The Australian Transport Safety Bureau (ATSB) has released its investigation of a Dec. 24, 2011 accident involving an AgustaWestland AW139 that was used in a winching operation for a seriously injured hiker at the bottom of a waterfall. The incident resulted in the patient and paramedic Michael Wilson being dragged along rock cliffs, resulting in the death of Wilson. The investigation highlighted a number of safety issues related to operational procedures, lighting, radio communication and risk assessment surrounding dusk/night-time conditions in potentially hazardous environments.
According to ATSB, the AW139 took off from Bankstown Airport in response to a personal locator beacon (PLB) alert in Budderoo National Park, which is around 16 km (about 10 miles) from Wollongong Airport in New South Wales. Two people had been climbing near Bridal Veil Falls when the rope holding up one of them failed, and he fell to the bottom of the falls. The other person sent out the PLB signal, and the Rescue Coordination Center of Australia (RCC) sent the AW139 in response.
After the helicopter crew arrived and determined that a direct winch operation would not be possible due to the terrain and vegetation, they flew to a staging area to devise a plan to rescue the injured hiker. The crew decided to winch two paramedics down to the top of the waterfall, where one of the paramedics (Wilson) would climb down to the injured hiker and the second would stay at the top of the waterfall. In addition to a climbing rope, Wilson took a second rope known as a tag line down with him, which would later be used to attach the patient to the helicopter. In order to stabilize the tendency for the object at the end of the rope (in this case the injured hiker) to swing like a pendulum, the team decided to use a stabilizing rope system.

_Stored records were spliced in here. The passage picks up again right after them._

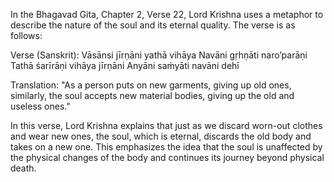 In the Bhagavad Gita, Chapter 2, Verse 22, Lord Krishna uses a metaphor to describe the nature of the soul and its eternal quality. The verse is as follows:

Verse (Sanskrit):
Vāsānsi jīrṇāni yathā vihāya
Navāni gṛhṇāti naro’parāṇi
Tathā śarīrāṇi vihāya jīrṇāni
Anyāni saṁyāti navāni dehī

Translation:
"As a person puts on new garments, giving up old ones, similarly, the soul accepts new material bodies, giving up the old and useless ones."

In this verse, Lord Krishna explains that just as we discard worn-out clothes and wear new ones, the soul, which is eternal, discards the old body and takes on a new one. This emphasizes the idea that the soul is unaffected by the physical changes of the body and continues its journey beyond physical death.
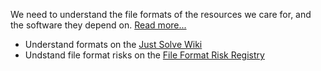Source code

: We need to understand the file formats of the resources we care for, and the software they depend on. [Read more...](formats_main.md)

* Understand formats on the [Just Solve Wiki](http://justsolve.archiveteam.org)
* Undstand file format risks on the [File Format Risk Registry](http://wiki.opf-labs.org/display/TR/OPF+File+Format+Risk+Registry)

Graphic showing a winch hook delivery using the tag line. From the ATSB report
Following the finalization of the plan including assessment of a number of equipment and lighting issues (as dusk was approaching), the helicopter moved into position to attempt the rescue. During the operation the air crewman (ACM) noted that he had received a hand signal from Wilson that he and the patient were ready to be winched. A short time later after pulling in the slack from the winch cable and the helicopter climbing 20 feet, the ACM reported that the pair had come off the ledge in a controlled manner, but that the stabilizing rope had appeared to fail. Wilson and the patient fell several feet onto a lower ledge before swinging toward the helicopter and striking a second rock at the base of the waterfall.
ATSB concluded that the reduced light, the helicopter’s positioning, adapting procedures and incomplete training were factors in the accident, along with organizational issues within the Ambulance Service of New South Wales and the helicopter operator, which both have since taken action to address the issues.
The accident sheds light on “the dangers associated with modifying established procedures to complete a difficult, and potentially not previously experienced, rescue task,” the ATSB report states, adding: “The use of procedures that are neither documented or trained for by crews makes it difficult to identify hazards and manage the related risks.”